THE PROBLEM:
Which lines of the records contain the word "below"? Copy each one.

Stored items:

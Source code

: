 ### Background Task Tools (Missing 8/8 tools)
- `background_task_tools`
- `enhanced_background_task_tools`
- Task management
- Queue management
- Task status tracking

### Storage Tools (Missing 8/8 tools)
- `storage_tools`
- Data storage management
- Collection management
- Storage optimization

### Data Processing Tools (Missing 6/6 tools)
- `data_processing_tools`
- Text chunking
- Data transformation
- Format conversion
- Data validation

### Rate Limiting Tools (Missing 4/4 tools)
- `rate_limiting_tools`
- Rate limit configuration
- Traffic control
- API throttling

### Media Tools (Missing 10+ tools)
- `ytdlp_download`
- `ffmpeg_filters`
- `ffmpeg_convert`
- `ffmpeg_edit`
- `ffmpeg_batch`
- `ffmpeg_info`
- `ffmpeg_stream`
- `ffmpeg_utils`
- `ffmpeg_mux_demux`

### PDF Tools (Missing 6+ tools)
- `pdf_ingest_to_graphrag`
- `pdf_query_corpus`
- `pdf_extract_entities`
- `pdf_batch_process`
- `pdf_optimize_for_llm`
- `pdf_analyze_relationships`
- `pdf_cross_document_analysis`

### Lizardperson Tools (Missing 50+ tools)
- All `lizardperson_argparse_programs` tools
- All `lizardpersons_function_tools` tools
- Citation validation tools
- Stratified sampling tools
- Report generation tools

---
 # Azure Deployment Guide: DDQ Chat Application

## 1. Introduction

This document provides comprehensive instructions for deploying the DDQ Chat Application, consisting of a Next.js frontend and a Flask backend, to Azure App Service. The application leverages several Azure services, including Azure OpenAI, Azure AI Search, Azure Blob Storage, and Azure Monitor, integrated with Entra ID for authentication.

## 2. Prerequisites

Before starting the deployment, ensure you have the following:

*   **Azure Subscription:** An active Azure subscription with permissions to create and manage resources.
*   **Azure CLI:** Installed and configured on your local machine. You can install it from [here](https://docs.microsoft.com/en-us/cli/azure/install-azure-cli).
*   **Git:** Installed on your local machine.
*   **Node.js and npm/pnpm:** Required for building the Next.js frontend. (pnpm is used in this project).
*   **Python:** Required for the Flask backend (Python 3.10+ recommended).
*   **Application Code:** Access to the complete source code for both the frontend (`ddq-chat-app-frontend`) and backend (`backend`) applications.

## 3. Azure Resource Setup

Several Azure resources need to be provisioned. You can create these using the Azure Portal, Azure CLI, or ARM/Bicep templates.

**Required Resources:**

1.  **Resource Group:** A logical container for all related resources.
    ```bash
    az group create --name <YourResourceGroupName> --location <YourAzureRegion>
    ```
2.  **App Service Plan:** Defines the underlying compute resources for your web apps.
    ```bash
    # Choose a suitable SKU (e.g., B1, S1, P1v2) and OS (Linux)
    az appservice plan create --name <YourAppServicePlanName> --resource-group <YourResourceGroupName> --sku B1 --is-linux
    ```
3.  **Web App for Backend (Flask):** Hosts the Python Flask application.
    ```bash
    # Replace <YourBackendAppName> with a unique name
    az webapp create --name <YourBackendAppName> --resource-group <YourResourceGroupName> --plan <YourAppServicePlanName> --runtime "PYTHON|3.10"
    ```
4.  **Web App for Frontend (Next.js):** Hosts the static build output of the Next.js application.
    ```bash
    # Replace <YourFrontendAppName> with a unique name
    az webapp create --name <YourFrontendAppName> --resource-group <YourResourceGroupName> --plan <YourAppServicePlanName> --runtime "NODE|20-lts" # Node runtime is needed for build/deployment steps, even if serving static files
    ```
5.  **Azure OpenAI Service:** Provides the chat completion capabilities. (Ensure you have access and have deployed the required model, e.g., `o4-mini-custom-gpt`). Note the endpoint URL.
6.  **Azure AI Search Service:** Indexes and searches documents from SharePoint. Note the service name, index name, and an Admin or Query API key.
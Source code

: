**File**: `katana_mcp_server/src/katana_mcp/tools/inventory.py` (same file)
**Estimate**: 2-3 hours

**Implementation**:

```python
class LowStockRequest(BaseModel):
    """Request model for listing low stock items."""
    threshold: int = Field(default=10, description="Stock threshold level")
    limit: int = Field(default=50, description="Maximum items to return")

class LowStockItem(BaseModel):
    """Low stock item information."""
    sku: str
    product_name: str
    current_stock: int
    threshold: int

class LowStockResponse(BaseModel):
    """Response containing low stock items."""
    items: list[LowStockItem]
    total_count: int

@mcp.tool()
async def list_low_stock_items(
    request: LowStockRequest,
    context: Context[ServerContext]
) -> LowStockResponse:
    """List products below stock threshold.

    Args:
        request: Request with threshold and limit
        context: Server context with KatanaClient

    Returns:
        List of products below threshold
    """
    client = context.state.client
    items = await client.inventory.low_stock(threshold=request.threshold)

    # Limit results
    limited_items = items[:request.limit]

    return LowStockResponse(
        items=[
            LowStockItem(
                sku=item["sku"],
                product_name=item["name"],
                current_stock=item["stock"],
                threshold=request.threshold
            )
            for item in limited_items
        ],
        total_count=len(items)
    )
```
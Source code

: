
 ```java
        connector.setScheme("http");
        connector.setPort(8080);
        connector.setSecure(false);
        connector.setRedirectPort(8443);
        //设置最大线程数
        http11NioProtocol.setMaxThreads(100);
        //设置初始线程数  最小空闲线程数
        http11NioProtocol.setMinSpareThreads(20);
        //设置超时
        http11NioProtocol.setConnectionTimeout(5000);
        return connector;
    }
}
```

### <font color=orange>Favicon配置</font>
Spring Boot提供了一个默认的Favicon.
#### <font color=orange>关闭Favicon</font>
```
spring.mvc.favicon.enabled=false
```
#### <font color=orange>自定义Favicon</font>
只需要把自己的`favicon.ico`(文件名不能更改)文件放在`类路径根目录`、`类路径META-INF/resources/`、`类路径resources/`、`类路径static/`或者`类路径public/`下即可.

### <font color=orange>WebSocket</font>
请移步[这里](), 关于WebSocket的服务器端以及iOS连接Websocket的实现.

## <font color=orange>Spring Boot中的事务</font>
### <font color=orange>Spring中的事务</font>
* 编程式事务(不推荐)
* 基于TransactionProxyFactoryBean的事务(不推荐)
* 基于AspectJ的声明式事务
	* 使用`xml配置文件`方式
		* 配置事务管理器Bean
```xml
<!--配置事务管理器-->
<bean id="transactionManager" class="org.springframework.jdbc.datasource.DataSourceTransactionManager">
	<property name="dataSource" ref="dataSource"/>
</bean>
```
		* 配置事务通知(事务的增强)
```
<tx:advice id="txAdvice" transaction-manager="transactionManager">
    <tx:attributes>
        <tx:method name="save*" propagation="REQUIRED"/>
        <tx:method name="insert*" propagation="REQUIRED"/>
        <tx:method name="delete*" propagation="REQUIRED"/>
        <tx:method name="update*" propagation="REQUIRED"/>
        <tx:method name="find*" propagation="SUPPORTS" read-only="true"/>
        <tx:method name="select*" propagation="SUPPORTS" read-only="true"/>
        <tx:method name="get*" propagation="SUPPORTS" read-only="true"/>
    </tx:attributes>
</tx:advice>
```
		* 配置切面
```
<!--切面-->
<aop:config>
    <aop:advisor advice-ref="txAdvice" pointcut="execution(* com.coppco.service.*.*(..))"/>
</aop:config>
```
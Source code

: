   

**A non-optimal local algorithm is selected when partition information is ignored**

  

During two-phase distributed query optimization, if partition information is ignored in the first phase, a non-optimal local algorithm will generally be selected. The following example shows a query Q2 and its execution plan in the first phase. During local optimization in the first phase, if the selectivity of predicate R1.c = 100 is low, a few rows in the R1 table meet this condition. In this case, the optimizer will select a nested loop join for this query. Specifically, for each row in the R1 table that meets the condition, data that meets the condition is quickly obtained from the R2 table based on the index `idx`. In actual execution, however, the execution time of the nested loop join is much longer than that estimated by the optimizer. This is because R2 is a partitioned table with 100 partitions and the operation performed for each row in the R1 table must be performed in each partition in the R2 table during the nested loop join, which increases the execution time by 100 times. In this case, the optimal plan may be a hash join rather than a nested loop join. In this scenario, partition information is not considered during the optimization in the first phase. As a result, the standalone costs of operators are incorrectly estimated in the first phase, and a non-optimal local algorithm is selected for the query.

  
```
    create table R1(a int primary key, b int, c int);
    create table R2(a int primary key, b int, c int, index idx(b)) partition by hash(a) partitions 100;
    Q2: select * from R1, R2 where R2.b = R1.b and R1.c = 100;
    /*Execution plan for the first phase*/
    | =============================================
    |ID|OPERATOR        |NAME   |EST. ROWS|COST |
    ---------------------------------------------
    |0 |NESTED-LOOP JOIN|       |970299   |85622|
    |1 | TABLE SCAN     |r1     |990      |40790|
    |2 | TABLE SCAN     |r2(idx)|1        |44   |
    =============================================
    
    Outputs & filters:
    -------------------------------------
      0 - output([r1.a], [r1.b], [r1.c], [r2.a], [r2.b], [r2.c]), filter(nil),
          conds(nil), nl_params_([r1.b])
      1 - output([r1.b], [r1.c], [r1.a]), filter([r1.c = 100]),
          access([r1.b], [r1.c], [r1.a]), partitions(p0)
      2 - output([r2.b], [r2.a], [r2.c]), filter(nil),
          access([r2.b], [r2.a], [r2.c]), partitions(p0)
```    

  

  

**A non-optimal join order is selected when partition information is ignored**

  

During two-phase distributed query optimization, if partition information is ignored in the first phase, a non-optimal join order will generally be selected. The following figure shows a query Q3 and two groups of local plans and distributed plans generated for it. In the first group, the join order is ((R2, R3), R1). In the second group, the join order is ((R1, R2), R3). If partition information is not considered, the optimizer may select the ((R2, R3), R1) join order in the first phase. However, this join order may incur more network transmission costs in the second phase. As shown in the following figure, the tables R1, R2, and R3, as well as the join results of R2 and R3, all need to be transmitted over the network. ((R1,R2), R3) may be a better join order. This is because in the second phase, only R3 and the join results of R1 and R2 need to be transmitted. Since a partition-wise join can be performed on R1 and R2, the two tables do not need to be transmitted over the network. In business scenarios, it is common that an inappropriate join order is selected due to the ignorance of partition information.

SOLUTION FOR THIS EXERCISE:
    """List products below stock threshold.
        List of products below threshold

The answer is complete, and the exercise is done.